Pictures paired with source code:
_ _ _ _ _ _ _

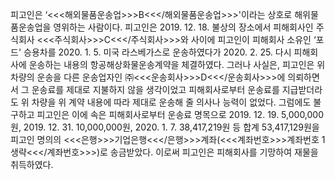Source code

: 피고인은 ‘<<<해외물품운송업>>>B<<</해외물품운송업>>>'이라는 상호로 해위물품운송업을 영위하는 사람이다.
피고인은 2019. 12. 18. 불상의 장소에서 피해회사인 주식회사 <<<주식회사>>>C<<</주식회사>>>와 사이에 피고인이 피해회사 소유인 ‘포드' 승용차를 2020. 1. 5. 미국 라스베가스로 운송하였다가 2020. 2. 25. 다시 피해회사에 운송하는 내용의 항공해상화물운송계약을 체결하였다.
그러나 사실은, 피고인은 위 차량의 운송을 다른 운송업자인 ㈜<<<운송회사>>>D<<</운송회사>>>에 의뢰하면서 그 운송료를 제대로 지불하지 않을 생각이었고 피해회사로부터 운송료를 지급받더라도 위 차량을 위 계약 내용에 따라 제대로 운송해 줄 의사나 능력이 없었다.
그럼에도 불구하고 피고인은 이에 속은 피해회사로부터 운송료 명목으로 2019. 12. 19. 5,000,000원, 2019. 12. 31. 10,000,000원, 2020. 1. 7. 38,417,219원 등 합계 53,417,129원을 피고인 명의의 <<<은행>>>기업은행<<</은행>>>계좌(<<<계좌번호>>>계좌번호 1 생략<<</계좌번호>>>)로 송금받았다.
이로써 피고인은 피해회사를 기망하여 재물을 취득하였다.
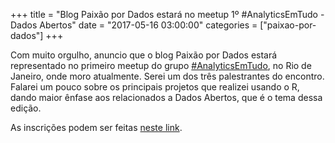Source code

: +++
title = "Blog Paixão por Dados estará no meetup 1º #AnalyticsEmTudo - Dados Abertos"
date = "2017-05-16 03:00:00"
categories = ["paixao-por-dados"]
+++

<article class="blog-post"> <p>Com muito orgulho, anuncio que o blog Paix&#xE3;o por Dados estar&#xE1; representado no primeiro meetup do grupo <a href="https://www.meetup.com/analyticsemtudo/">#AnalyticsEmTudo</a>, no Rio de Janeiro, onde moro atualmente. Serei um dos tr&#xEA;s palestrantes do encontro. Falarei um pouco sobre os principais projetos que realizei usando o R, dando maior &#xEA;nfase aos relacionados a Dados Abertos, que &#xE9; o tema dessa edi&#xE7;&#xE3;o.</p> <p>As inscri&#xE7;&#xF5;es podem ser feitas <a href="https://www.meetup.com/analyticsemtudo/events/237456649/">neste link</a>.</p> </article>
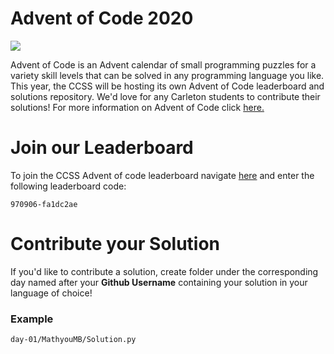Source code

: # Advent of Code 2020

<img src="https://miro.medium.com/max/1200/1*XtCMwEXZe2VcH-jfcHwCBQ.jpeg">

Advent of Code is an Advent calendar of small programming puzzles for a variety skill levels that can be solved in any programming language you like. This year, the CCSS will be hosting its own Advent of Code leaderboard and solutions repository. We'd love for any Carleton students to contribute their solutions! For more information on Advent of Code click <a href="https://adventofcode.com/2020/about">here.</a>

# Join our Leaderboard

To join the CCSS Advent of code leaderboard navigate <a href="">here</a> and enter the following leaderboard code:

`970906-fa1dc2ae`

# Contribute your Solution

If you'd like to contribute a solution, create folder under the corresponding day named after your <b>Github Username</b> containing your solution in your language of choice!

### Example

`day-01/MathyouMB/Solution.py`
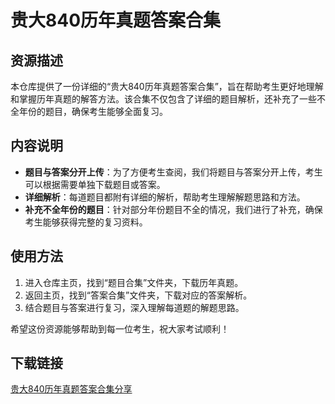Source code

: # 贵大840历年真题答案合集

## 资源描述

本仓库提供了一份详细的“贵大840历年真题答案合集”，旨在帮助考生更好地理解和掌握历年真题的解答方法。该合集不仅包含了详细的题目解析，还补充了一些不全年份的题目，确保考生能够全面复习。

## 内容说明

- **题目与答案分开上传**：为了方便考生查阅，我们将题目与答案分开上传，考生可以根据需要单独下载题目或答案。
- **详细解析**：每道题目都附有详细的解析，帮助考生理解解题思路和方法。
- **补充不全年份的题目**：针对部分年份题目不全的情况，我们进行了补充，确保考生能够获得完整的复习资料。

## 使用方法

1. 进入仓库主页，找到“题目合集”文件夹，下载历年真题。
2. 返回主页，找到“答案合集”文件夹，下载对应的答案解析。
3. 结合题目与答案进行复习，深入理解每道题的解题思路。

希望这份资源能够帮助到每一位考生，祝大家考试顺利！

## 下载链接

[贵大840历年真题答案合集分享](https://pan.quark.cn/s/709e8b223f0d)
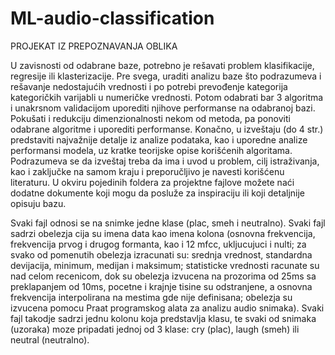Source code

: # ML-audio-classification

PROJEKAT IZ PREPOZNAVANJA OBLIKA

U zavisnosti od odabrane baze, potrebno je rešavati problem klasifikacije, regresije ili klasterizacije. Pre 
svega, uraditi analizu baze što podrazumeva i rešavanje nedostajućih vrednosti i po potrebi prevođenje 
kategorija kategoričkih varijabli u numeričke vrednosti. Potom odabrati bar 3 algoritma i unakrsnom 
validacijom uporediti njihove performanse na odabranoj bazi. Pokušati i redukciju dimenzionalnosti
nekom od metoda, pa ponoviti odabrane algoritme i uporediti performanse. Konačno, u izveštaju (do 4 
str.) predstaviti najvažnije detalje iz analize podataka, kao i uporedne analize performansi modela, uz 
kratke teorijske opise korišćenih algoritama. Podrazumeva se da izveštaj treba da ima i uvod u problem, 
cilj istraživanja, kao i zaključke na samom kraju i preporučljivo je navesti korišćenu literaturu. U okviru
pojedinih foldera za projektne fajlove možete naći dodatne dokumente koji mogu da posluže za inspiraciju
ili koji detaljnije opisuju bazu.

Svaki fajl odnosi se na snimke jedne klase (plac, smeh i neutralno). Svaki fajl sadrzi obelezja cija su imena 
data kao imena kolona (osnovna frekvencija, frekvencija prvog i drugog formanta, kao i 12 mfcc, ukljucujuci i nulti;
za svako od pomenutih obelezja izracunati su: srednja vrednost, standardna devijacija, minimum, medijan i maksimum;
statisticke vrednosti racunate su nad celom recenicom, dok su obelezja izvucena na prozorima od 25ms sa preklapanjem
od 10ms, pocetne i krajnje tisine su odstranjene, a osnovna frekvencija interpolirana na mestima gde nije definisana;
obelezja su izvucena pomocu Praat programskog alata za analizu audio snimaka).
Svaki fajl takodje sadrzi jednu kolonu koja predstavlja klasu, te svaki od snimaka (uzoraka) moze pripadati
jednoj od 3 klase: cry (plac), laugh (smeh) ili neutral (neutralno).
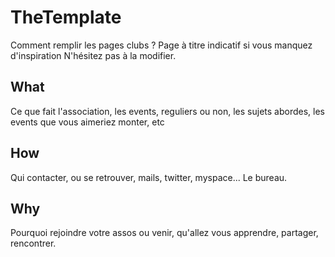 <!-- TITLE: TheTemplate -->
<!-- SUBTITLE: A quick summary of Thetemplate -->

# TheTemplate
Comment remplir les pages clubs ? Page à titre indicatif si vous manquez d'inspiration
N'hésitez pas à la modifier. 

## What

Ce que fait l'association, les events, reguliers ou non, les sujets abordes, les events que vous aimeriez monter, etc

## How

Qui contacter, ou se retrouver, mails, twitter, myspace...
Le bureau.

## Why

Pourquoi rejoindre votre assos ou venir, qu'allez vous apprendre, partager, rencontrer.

_ _ _ _ _ _ _

PROBLEM TO SOLVE: Your output should be the lines above from the one that contains "ili koji detaljnije opisuju bazu." through the one that contains "# TheTemplate", word for word, with pictures left out.

EXPECTED ANSWER:
ili koji detaljnije opisuju bazu.

Svaki fajl odnosi se na snimke jedne klase (plac, smeh i neutralno). Svaki fajl sadrzi obelezja cija su imena 
data kao imena kolona (osnovna frekvencija, frekvencija prvog i drugog formanta, kao i 12 mfcc, ukljucujuci i nulti;
za svako od pomenutih obelezja izracunati su: srednja vrednost, standardna devijacija, minimum, medijan i maksimum;
statisticke vrednosti racunate su nad celom recenicom, dok su obelezja izvucena na prozorima od 25ms sa preklapanjem
od 10ms, pocetne i krajnje tisine su odstranjene, a osnovna frekvencija interpolirana na mestima gde nije definisana;
obelezja su izvucena pomocu Praat programskog alata za analizu audio snimaka).
Svaki fajl takodje sadrzi jednu kolonu koja predstavlja klasu, te svaki od snimaka (uzoraka) moze pripadati
jednoj od 3 klase: cry (plac), laugh (smeh) ili neutral (neutralno).
 <!-- TITLE: TheTemplate -->
<!-- SUBTITLE: A quick summary of Thetemplate -->

# TheTemplate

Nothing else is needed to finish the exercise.